In many areas, the seller’s attorney is charged with the responsibility of preparing sales contracts. The
lawyer who has been around the track once or twice will ensure that the contracts require that the seller
tender only ”insurable” title. In other parts of the country, it is the brokers and not the lawyers who are
responsible for preparing sales contracts. And more often than not, the contracts that are used are those
approved by local Bar Associations and/or Realtor Boards and cannot be modified in any way.
And all too frequently, these contracts provide that the seller shall tender and the buyer shall accept
“marketable title”. Unless either the contract or a rider/addendum addresses this issue, the seller is stuck
with this title burden.
Is there really a difference between “marketable” and “insurable” title? How do these terms affect an REO
The first question is whether or not an REO property can actually be sold with “marketable title”. For
starters, in many areas, “marketable title” is generally considered to be the state of title which a “reasonable
person” (have you ever met one?) would come to expect in a given transaction.

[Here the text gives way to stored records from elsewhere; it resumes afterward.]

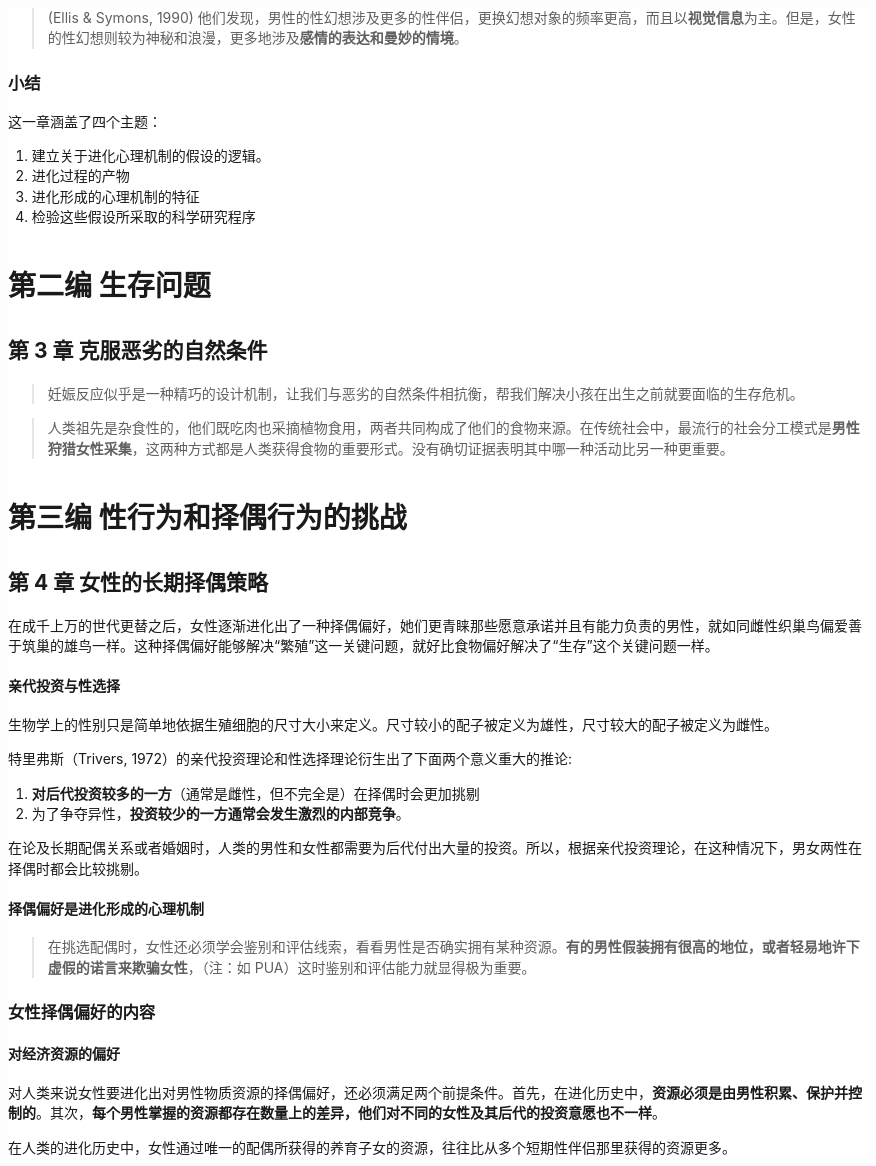 > (Ellis & Symons, 1990) 他们发现，男性的性幻想涉及更多的性伴侣，更换幻想对象的频率更高，而且以**视觉信息**为主。但是，女性的性幻想则较为神秘和浪漫，更多地涉及**感情的表达和曼妙的情境**。

### 小结

这一章涵盖了四个主题：

1.  建立关于进化心理机制的假设的逻辑。
2.  进化过程的产物
3.  进化形成的心理机制的特征
4.  检验这些假设所采取的科学研究程序

# 第二编 生存问题

## 第 3 章 克服恶劣的自然条件

> 妊娠反应似乎是一种精巧的设计机制，让我们与恶劣的自然条件相抗衡，帮我们解决小孩在出生之前就要面临的生存危机。

> 人类祖先是杂食性的，他们既吃肉也采摘植物食用，两者共同构成了他们的食物来源。在传统社会中，最流行的社会分工模式是**男性狩猎女性采集**，这两种方式都是人类获得食物的重要形式。没有确切证据表明其中哪一种活动比另一种更重要。

# 第三编 性行为和择偶行为的挑战

## 第 4 章 女性的长期择偶策略

在成千上万的世代更替之后，女性逐渐进化出了一种择偶偏好，她们更青睐那些愿意承诺并且有能力负责的男性，就如同雌性织巢鸟偏爱善于筑巢的雄鸟一样。这种择偶偏好能够解决“繁殖”这一关键问题，就好比食物偏好解决了“生存”这个关键问题一样。

#### 亲代投资与性选择

生物学上的性别只是简单地依据生殖细胞的尺寸大小来定义。尺寸较小的配子被定义为雄性，尺寸较大的配子被定义为雌性。

特里弗斯（Trivers, 1972）的亲代投资理论和性选择理论衍生出了下面两个意义重大的推论:

1.  **对后代投资较多的一方**（通常是雌性，但不完全是）在择偶时会更加挑剔
2.  为了争夺异性，**投资较少的一方通常会发生激烈的内部竞争**。

在论及长期配偶关系或者婚姻时，人类的男性和女性都需要为后代付出大量的投资。所以，根据亲代投资理论，在这种情况下，男女两性在择偶时都会比较挑剔。

#### 择偶偏好是进化形成的心理机制

> 在挑选配偶时，女性还必须学会鉴别和评估线索，看看男性是否确实拥有某种资源。**有的男性假装拥有很高的地位，或者轻易地许下虚假的诺言来欺骗女性**，（注：如 PUA）这时鉴别和评估能力就显得极为重要。

### 女性择偶偏好的内容

#### 对经济资源的偏好

对人类来说女性要进化出对男性物质资源的择偶偏好，还必须满足两个前提条件。首先，在进化历史中，**资源必须是由男性积累、保护并控制的**。其次，**每个男性掌握的资源都存在数量上的差异，他们对不同的女性及其后代的投资意愿也不一样**。

在人类的进化历史中，女性通过唯一的配偶所获得的养育子女的资源，往往比从多个短期性伴侣那里获得的资源更多。
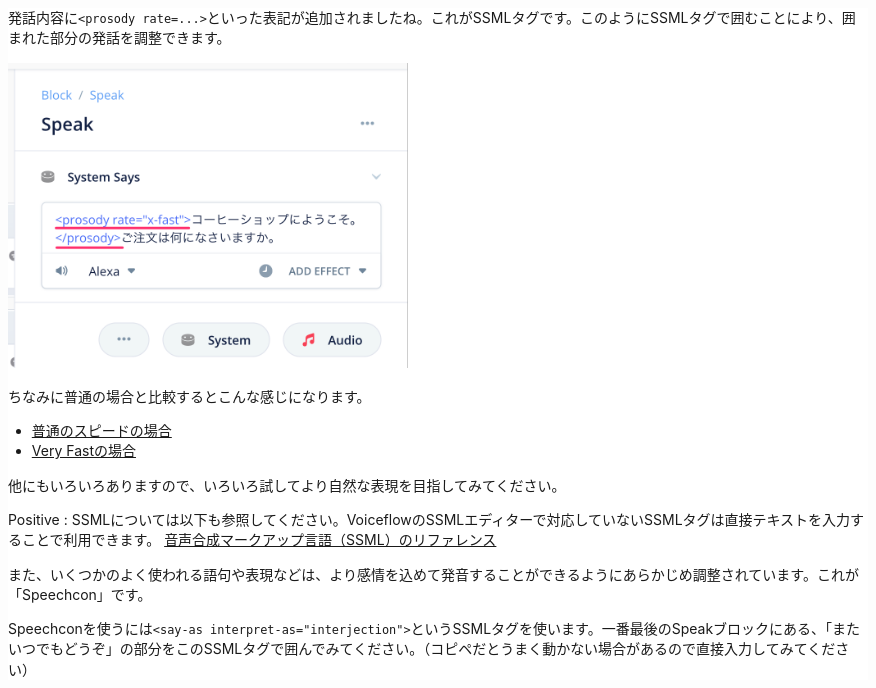 発話内容に```<prosody rate=...>```といった表記が追加されましたね。これがSSMLタグです。このようにSSMLタグで囲むことにより、囲まれた部分の発話を調整できます。

<img src="images/s01-042.png" width="400"/>

ちなみに普通の場合と比較するとこんな感じになります。

- [普通のスピードの場合](https://www.dropbox.com/s/e4f2eevre9lbkzn/alexa.m4a?dl=0)
- [Very Fastの場合](https://www.dropbox.com/s/6yxllxzxnjmb7q2/alexa-fast.m4a?dl=0)

他にもいろいろありますので、いろいろ試してより自然な表現を目指してみてください。

Positive
: SSMLについては以下も参照してください。VoiceflowのSSMLエディターで対応していないSSMLタグは直接テキストを入力することで利用できます。
[音声合成マークアップ言語（SSML）のリファレンス](https://developer.amazon.com/ja-JP/docs/alexa/custom-skills/speech-synthesis-markup-language-ssml-reference.html)

また、いくつかのよく使われる語句や表現などは、より感情を込めて発音することができるようにあらかじめ調整されています。これが「Speechcon」です。

Speechconを使うには```<say-as interpret-as="interjection">```というSSMLタグを使います。一番最後のSpeakブロックにある、「またいつでもどうぞ」の部分をこのSSMLタグで囲んでみてください。（コピペだとうまく動かない場合があるので直接入力してみてください）

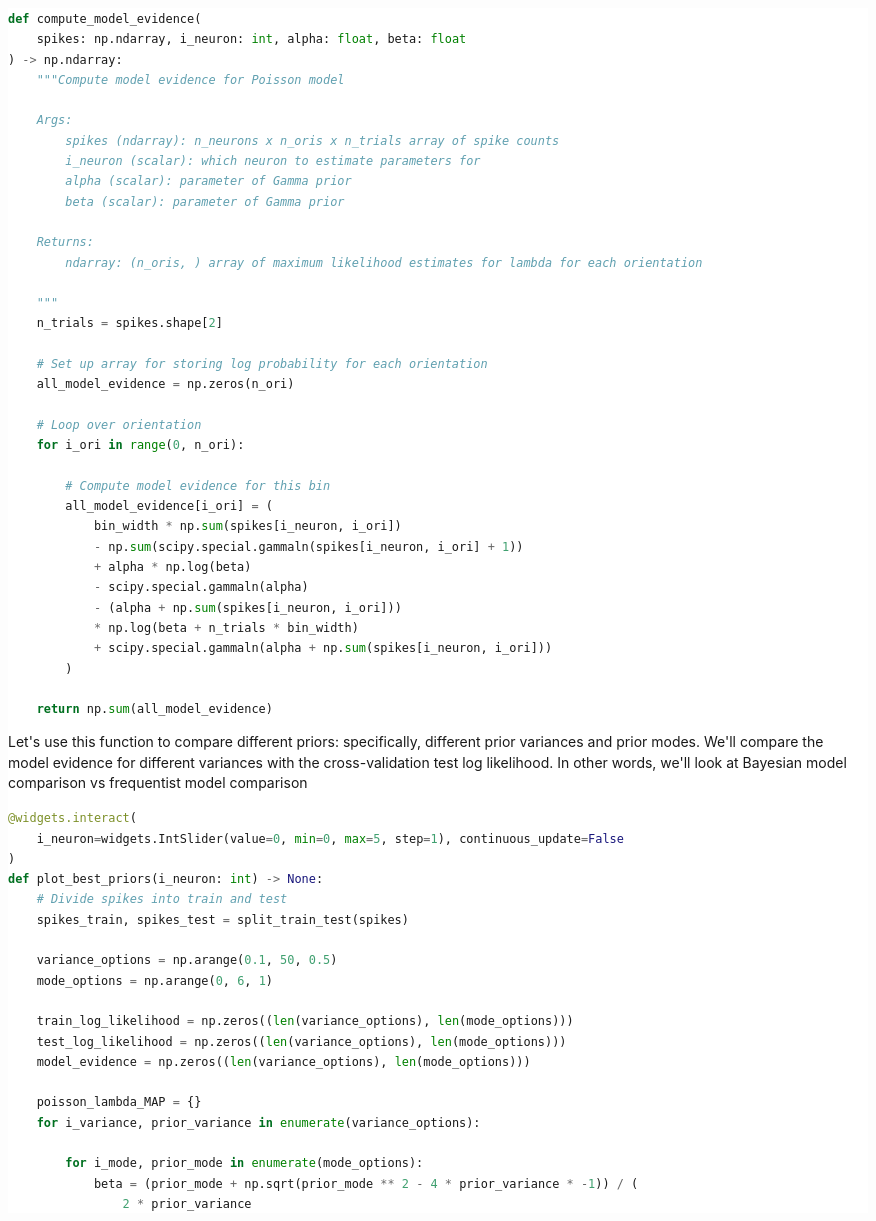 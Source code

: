 
```python
def compute_model_evidence(
    spikes: np.ndarray, i_neuron: int, alpha: float, beta: float
) -> np.ndarray:
    """Compute model evidence for Poisson model

    Args:
        spikes (ndarray): n_neurons x n_oris x n_trials array of spike counts
        i_neuron (scalar): which neuron to estimate parameters for
        alpha (scalar): parameter of Gamma prior
        beta (scalar): parameter of Gamma prior

    Returns:
        ndarray: (n_oris, ) array of maximum likelihood estimates for lambda for each orientation

    """
    n_trials = spikes.shape[2]

    # Set up array for storing log probability for each orientation
    all_model_evidence = np.zeros(n_ori)

    # Loop over orientation
    for i_ori in range(0, n_ori):

        # Compute model evidence for this bin
        all_model_evidence[i_ori] = (
            bin_width * np.sum(spikes[i_neuron, i_ori])
            - np.sum(scipy.special.gammaln(spikes[i_neuron, i_ori] + 1))
            + alpha * np.log(beta)
            - scipy.special.gammaln(alpha)
            - (alpha + np.sum(spikes[i_neuron, i_ori]))
            * np.log(beta + n_trials * bin_width)
            + scipy.special.gammaln(alpha + np.sum(spikes[i_neuron, i_ori]))
        )

    return np.sum(all_model_evidence)
```

Let's use this function to compare different priors: specifically, different prior variances and prior modes. We'll compare the model evidence for different variances with the cross-validation test log likelihood. In other words, we'll look at Bayesian model comparison vs frequentist model comparison


```python
@widgets.interact(
    i_neuron=widgets.IntSlider(value=0, min=0, max=5, step=1), continuous_update=False
)
def plot_best_priors(i_neuron: int) -> None:
    # Divide spikes into train and test
    spikes_train, spikes_test = split_train_test(spikes)

    variance_options = np.arange(0.1, 50, 0.5)
    mode_options = np.arange(0, 6, 1)

    train_log_likelihood = np.zeros((len(variance_options), len(mode_options)))
    test_log_likelihood = np.zeros((len(variance_options), len(mode_options)))
    model_evidence = np.zeros((len(variance_options), len(mode_options)))

    poisson_lambda_MAP = {}
    for i_variance, prior_variance in enumerate(variance_options):

        for i_mode, prior_mode in enumerate(mode_options):
            beta = (prior_mode + np.sqrt(prior_mode ** 2 - 4 * prior_variance * -1)) / (
                2 * prior_variance
``` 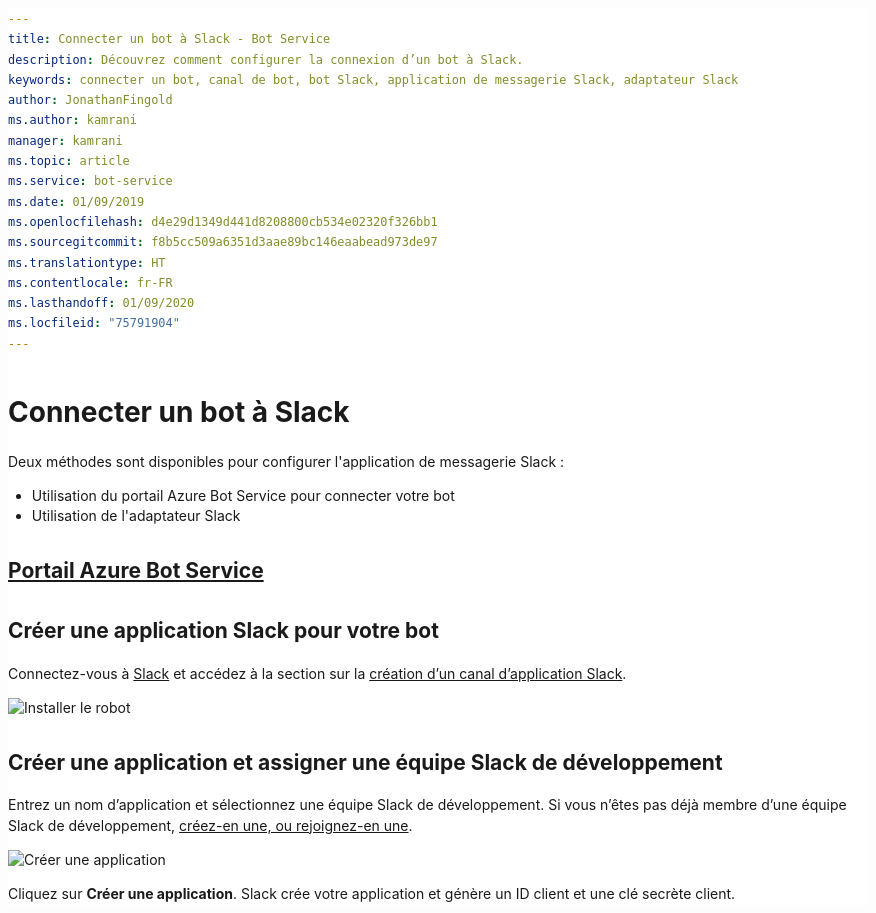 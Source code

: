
 ```yaml
---
title: Connecter un bot à Slack - Bot Service
description: Découvrez comment configurer la connexion d’un bot à Slack.
keywords: connecter un bot, canal de bot, bot Slack, application de messagerie Slack, adaptateur Slack
author: JonathanFingold
ms.author: kamrani
manager: kamrani
ms.topic: article
ms.service: bot-service
ms.date: 01/09/2019
ms.openlocfilehash: d4e29d1349d441d8208800cb534e02320f326bb1
ms.sourcegitcommit: f8b5cc509a6351d3aae89bc146eaabead973de97
ms.translationtype: HT
ms.contentlocale: fr-FR
ms.lasthandoff: 01/09/2020
ms.locfileid: "75791904"
---
```

# <a name="connect-a-bot-to-slack"></a>Connecter un bot à Slack

Deux méthodes sont disponibles pour configurer l'application de messagerie Slack :
- Utilisation du portail Azure Bot Service pour connecter votre bot
- Utilisation de l'adaptateur Slack

## <a name="azure-bot-service-portaltababs"></a>[Portail Azure Bot Service](#tab/abs)
## <a name="create-a-slack-application-for-your-bot"></a>Créer une application Slack pour votre bot

Connectez-vous à [Slack](https://slack.com/signin) et accédez à la section sur la [création d’un canal d’application Slack](https://api.slack.com/apps).

![Installer le robot](~/media/channels/slack-NewApp.png)

## <a name="create-an-app-and-assign-a-development-slack-team"></a>Créer une application et assigner une équipe Slack de développement

Entrez un nom d’application et sélectionnez une équipe Slack de développement. Si vous n’êtes pas déjà membre d’une équipe Slack de développement, [créez-en une, ou rejoignez-en une](https://slack.com/).

![Créer une application](~/media/channels/slack-CreateApp.png)

Cliquez sur **Créer une application**. Slack crée votre application et génère un ID client et une clé secrète client.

There is more to it, but this
is the five-cent explanation. Marketable title would be expected when a homeowner is selling his house on
the open market. Insurable title, in short, is the title that a title insurer would insure without certain
exceptions. Often the difference is minor or academic, but not so with most REO sales.
In a post-foreclosure matter, the successful bidder (i.e., the lender) obtains title via a referee’s deed (or
sheriff’s deed, depending upon where you are). This deed conveys only whatever title the referee or sheriff
was given pursuant to the Court’s order or similar circumstances. Typically, this deed will convey title,
subject to the following exceptions and issues: (by the way, this list is not all inclusive; it just gives you an
idea of the usual problems with marketable title in an average foreclosure). Further, since the
referee/sheriff’s deed does NOT even come close to conveying marketable title, if the seller should offer a
buyer marketable title, it is giving MORE than it has! These are the typical issues which contrast
marketable vs insurable title:
a. Title companies will typically not insure any state of facts which may be shown on an accurate
The survey may disclose premises which are out of possession, cut off by easements, improperly
bounded, illegal structures, encroaching improvements and the like. These are all typical
impediments to marketable title. Sometimes these exceptions can be cleared up with the proper
affidavit from a seller, but only if the seller has owned the property for more than two years. This is
unlikely in most REO sales.
b. Rights of persons in possession or tenants: If there is a lease that predated the mortgage, it may not
be cut off by the foreclosure. Also, in many cities, tenants may have certain rights that cannot be
cut off, such as rent control and/or rent stabilization. These are also impediments to marketable title
because there are people who have rights in the building that survive the foreclosure.
c. Building code and easements, covenants and restrictions: There is no guarantee that the premises
comply with any building codes, and violations of record may not be cut off in a foreclosure. Most
REO’s are sold “as is and where is” without any representation that the premises are legal or
comply with any regulations. Also, covenants and restriction are not typically cut off in a
foreclosure and they survive, even if they are being violated. If any laws, regulations, codes,
covenants or restrictions are violated by the premises or their use, there is a problem with
marketable title”.
d. The title policy from loan origination or otherwise may insure against certain liens of record. If the
liens are still of record, despite the fact that there is now “insurable” title, the seller still does not
have marketable title until and unless the liens are removed of record.
The moral of the story is that the seller of any REO should take pains to ensure that there is no
obligation to convey marketable title. This can be addressed in the contracts, in the riders or in the
customary REO addenda favored by lenders and services.